Vive la différence!

Scholars' Lab Blog //Vive la différence!

Blog //Vive la différence!

By Sarah Storti on September 20, 2011

We migrated this website to a new platform, and are working to correct formatting errors in older blog posts as a result. If you encounter an error, please send an email to scholarslab@virginia.edu. Thanks!

When I signed up for David Hoover’s “Out-of-the-Box Text Analysis” course at last summer’s Digital Humanities Summer Institute, I had absolutely no idea what I was getting into. Text analysis… with computers? Data mining? What? The first of our meetings felt akin to culture shock, I think, or to having a bucket of ice water thrown over my head (We are going to do what with the texts? Cut them up into word frequency lists??), but once I recovered myself, as it were, the rest of my fast-paced DHSI week provided me with a basic understanding of not only how to use text mining tools, but, perhaps more importantly, why one might want to use them. I thought now might be the perfect time to share some of what I learned in Victoria.

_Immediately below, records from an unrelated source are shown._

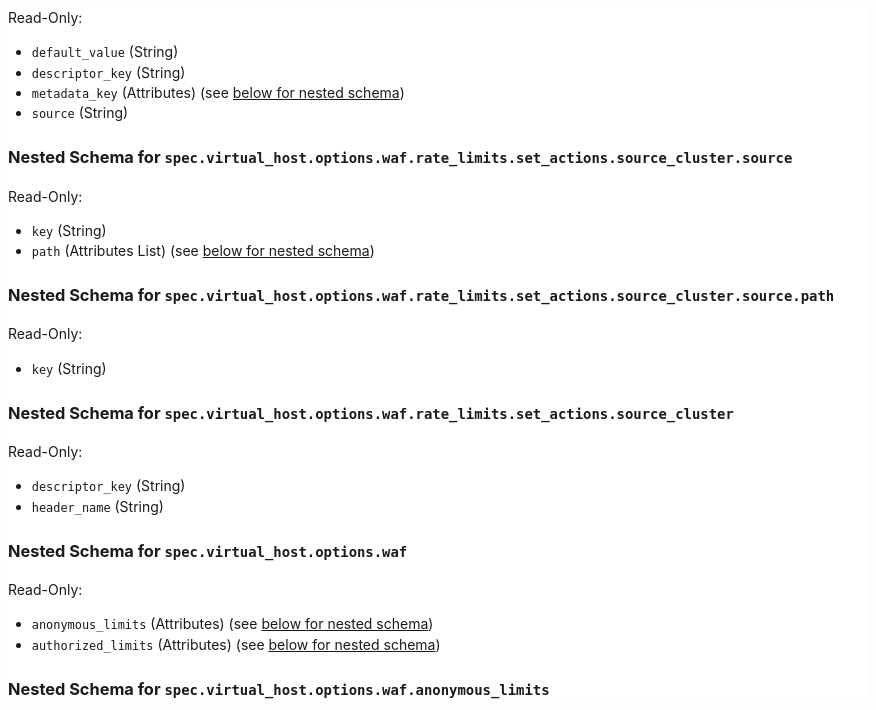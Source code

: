 Read-Only:

- `default_value` (String)
- `descriptor_key` (String)
- `metadata_key` (Attributes) (see [below for nested schema](#nestedatt--spec--virtual_host--options--waf--rate_limits--set_actions--source_cluster--metadata_key))
- `source` (String)

<a id="nestedatt--spec--virtual_host--options--waf--rate_limits--set_actions--source_cluster--metadata_key"></a>
### Nested Schema for `spec.virtual_host.options.waf.rate_limits.set_actions.source_cluster.source`

Read-Only:

- `key` (String)
- `path` (Attributes List) (see [below for nested schema](#nestedatt--spec--virtual_host--options--waf--rate_limits--set_actions--source_cluster--source--path))

<a id="nestedatt--spec--virtual_host--options--waf--rate_limits--set_actions--source_cluster--source--path"></a>
### Nested Schema for `spec.virtual_host.options.waf.rate_limits.set_actions.source_cluster.source.path`

Read-Only:

- `key` (String)




<a id="nestedatt--spec--virtual_host--options--waf--rate_limits--set_actions--request_headers"></a>
### Nested Schema for `spec.virtual_host.options.waf.rate_limits.set_actions.source_cluster`

Read-Only:

- `descriptor_key` (String)
- `header_name` (String)





<a id="nestedatt--spec--virtual_host--options--ratelimit_basic"></a>
### Nested Schema for `spec.virtual_host.options.waf`

Read-Only:

- `anonymous_limits` (Attributes) (see [below for nested schema](#nestedatt--spec--virtual_host--options--waf--anonymous_limits))
- `authorized_limits` (Attributes) (see [below for nested schema](#nestedatt--spec--virtual_host--options--waf--authorized_limits))

<a id="nestedatt--spec--virtual_host--options--waf--anonymous_limits"></a>
### Nested Schema for `spec.virtual_host.options.waf.anonymous_limits`
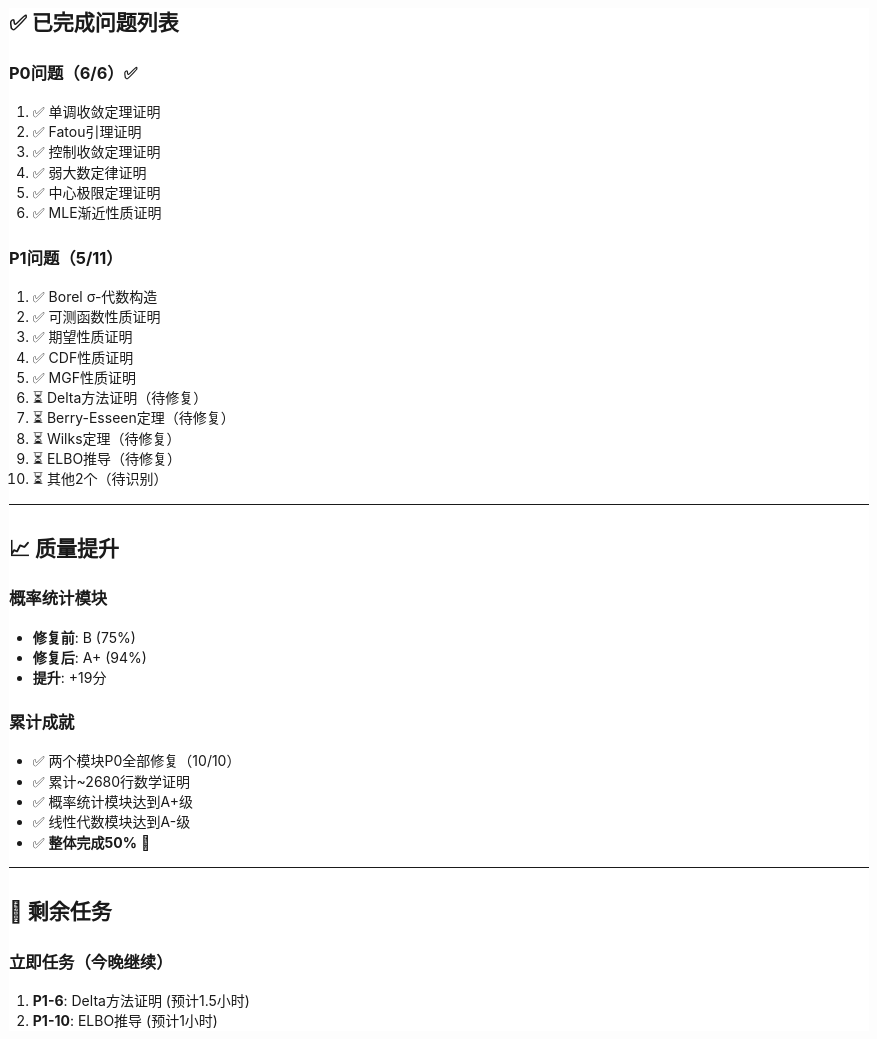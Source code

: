 
## ✅ 已完成问题列表

### P0问题（6/6）✅

1. ✅ 单调收敛定理证明
2. ✅ Fatou引理证明
3. ✅ 控制收敛定理证明
4. ✅ 弱大数定律证明
5. ✅ 中心极限定理证明
6. ✅ MLE渐近性质证明

### P1问题（5/11）

1. ✅ Borel σ-代数构造
2. ✅ 可测函数性质证明
3. ✅ 期望性质证明
4. ✅ CDF性质证明
5. ✅ MGF性质证明
6. ⏳ Delta方法证明（待修复）
7. ⏳ Berry-Esseen定理（待修复）
8. ⏳ Wilks定理（待修复）
9. ⏳ ELBO推导（待修复）
10. ⏳ 其他2个（待识别）

---

## 📈 质量提升

### 概率统计模块

- **修复前**: B (75%)
- **修复后**: A+ (94%)
- **提升**: +19分

### 累计成就

- ✅ 两个模块P0全部修复（10/10）
- ✅ 累计~2680行数学证明
- ✅ 概率统计模块达到A+级
- ✅ 线性代数模块达到A-级
- ✅ **整体完成50%** 🎉

---

## 🎯 剩余任务

### 立即任务（今晚继续）

1. **P1-6**: Delta方法证明 (预计1.5小时)
2. **P1-10**: ELBO推导 (预计1小时)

Firstly, yes, a text mining operation can give you a set of numbers that supposedly correspond in some way to a given text. Oooooh, isn’t that scary? Well, okay, maybe it is. But what happens after that is entirely dependent upon the scholar interpreting the numbers. The machine is only a machine. It is not going to change the text. Text mining tools can, however, change the ways we look at our texts.

In the course, we certainly considered questions that I had never before considered about a set of texts. They included: how well (according to word frequency lists) does the author distinguish between the “voices” of his/her different characters? What about the difference between those number sets and the number sets we get from doing the same kind of test with a different author? Is one “better” at differentiating vocabulary than another? Does this even matter? Can we make an educated guess about authorship of a disputed text based on comparisons of that text with other texts written by the two authors in question? Frequently other members of my class would push back, pretty forcefully, on the idea that we could draw hard and fast conclusions about a text using only the tools on our computers. Nobody, it seemed to me, was about to publish a paper on why Author 1 is superior to Author 2 because Author 1 uses a richer vocabulary. And these people were in the class voluntarily—they (in theory) wanted to learn how to use such tools, to what various ends I could not say. I do know, however, that I never once felt that the group lost sight of the difference between an author’s text and a set of numbers.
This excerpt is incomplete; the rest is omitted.